Framing the Debate

    Cross-posted from the Rocky Mountain Chronicle.

    Every time President Bush holds an official press conference or makes a televised speech, I get loads of emails promoting the latest drinking game: Take a shot whenever he says the word evil. Pass the bottle if he invokes the mushroom cloud, doomsday scenario. Five minutes into the floorshow, you’re so crocked, you don’t care if he smirks when he correctly pronounces a three-syllable word.
    Not to be a buzzkill, but Jeffrey Feldman would like you to take the structure behind the speeches a bit more seriously. A cultural anthropologist and author of Framing the Debate: Famous Presidential Speeches and How Progressives Can Use Them to Change the Conversation (and Win Elections), Feldman deconstructs President Bush’s speeches into key concepts that resonate with American voters. Maddening as that might be to progressives who view the president’s communication skills with great contempt for their simplicity (in both words, themes and pronunciations), Feldman believes we can learn from Bush.

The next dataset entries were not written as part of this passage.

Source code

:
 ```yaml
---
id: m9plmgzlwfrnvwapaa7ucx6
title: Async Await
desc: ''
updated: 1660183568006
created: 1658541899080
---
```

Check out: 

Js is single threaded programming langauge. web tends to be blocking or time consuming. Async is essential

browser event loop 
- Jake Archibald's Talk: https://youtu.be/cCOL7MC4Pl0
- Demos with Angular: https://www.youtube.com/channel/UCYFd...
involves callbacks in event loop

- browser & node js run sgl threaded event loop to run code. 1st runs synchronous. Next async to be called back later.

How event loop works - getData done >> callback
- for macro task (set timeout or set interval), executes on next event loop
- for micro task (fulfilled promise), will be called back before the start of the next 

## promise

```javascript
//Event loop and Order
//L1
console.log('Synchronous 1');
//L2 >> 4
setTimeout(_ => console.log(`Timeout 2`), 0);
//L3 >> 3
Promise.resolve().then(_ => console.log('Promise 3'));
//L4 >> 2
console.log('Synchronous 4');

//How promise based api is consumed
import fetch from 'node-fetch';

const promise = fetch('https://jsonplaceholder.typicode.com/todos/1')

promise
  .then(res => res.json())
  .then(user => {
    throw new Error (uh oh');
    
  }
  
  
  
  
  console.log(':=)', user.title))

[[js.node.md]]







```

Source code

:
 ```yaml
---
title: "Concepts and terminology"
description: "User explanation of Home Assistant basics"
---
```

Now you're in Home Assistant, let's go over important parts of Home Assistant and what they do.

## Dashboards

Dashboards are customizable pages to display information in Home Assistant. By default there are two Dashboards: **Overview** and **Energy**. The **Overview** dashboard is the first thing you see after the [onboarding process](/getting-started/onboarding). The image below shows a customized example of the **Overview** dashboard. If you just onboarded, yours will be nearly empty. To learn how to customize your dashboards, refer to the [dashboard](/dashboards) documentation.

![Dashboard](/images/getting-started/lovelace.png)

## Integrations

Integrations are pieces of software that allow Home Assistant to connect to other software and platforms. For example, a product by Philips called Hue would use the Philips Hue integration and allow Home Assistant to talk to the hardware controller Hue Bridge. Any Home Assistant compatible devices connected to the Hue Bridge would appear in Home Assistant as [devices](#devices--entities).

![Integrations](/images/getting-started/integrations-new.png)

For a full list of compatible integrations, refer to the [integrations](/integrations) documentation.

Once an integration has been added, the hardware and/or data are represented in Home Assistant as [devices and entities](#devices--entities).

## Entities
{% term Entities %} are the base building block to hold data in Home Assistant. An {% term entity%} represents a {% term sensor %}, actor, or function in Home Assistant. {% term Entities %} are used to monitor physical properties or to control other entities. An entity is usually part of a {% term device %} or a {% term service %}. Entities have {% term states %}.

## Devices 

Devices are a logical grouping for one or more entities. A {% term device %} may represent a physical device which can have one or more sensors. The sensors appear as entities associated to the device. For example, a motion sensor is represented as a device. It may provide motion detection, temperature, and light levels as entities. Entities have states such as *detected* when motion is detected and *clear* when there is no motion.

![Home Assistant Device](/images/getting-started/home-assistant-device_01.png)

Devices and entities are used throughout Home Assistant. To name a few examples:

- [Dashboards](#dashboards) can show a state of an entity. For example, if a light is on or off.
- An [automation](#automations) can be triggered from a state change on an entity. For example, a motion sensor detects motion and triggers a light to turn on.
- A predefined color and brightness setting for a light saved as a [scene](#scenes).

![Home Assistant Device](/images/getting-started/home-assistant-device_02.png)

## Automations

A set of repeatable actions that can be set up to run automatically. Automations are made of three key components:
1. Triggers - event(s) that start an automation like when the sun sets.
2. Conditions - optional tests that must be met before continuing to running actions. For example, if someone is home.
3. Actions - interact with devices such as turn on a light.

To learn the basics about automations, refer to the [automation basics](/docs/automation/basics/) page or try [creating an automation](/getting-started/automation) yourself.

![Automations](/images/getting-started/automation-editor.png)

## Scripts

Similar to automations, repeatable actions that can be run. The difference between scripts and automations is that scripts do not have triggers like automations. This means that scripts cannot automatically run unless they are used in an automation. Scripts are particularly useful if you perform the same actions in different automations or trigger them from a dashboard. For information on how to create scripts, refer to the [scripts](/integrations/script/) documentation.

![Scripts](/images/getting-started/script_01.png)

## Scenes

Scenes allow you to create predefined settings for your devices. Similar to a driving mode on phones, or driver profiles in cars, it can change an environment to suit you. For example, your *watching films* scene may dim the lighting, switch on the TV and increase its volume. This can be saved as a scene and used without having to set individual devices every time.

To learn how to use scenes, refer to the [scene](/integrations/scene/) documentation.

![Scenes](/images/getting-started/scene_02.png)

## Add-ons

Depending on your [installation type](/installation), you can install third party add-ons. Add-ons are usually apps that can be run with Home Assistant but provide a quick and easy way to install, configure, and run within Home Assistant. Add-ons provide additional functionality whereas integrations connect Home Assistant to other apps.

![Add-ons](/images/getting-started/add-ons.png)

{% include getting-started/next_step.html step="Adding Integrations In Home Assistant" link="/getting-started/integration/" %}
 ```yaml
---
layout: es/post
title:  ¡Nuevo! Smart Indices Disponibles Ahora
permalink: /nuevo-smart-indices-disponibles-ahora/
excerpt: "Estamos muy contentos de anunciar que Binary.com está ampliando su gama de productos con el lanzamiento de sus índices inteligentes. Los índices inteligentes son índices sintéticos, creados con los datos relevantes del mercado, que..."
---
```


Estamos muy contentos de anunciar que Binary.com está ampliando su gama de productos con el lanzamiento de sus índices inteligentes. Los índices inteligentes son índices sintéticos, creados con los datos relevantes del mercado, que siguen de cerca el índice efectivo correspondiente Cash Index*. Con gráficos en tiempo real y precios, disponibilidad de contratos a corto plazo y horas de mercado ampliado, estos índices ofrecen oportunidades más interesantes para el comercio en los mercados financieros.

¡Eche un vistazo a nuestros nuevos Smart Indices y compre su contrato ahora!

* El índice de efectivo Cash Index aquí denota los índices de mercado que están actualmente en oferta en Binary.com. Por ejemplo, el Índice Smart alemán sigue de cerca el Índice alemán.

He starts with the concept of framing.

    In its most basic terms, framing triggers mental images and emotional responses in audience members’ minds. To Feldman, frames invoke “principles and values through keywords, metaphors and strategic phrases.” He attributes Bush’s electoral wins to persistent, decades-long framing of the conservative worldview of smaller government, Christian faith and national defense, among other positions with which voters identify.

    Jeffrey Feldman, author, blogger, and cultural anthropologist, wants you to start framing the debate.

    Meanwhile, Democrats tie themselves in knots talking about abstract policies and worrying about finding just the right words to convey their high-minded ideals. And in the case of Senator John Kerry during the 2004 presidential debates, it sounds like mealy-mouthed mush.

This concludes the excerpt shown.